== Segment start ==

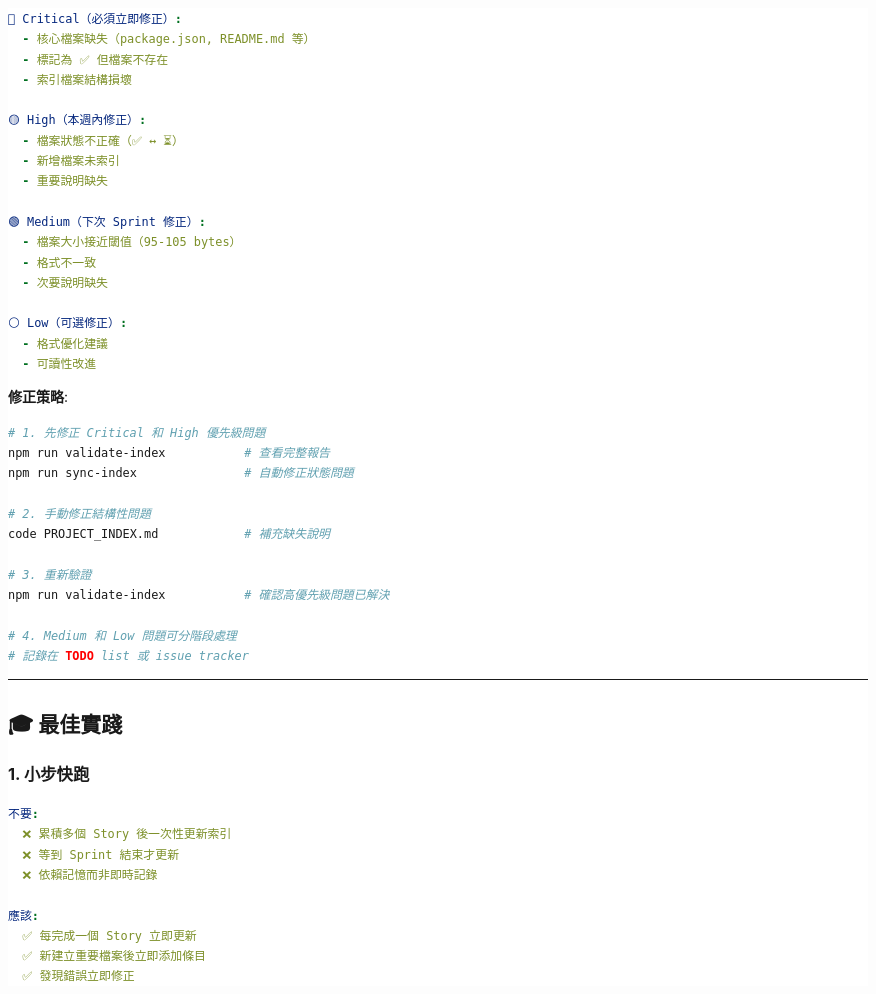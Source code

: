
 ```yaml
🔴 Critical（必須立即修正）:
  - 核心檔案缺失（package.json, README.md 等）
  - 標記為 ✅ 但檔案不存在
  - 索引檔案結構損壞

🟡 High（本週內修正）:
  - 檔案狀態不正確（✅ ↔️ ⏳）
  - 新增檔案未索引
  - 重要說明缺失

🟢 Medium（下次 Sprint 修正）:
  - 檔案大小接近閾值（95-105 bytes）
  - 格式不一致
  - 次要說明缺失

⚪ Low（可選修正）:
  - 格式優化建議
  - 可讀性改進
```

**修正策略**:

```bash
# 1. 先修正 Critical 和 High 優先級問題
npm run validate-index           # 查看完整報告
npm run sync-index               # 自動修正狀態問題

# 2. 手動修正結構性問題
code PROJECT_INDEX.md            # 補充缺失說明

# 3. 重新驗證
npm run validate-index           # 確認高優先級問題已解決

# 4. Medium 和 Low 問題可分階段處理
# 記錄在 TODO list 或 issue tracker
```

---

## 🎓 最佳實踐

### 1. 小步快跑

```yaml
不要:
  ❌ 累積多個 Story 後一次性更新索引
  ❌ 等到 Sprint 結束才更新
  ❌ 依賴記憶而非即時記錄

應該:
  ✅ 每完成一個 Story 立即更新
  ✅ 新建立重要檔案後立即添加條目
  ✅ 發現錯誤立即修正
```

== Segment end ==

Extract, from the material above, each line holding the word "Critical".

🔴 Critical（必須立即修正）:
# 1. 先修正 Critical 和 High 優先級問題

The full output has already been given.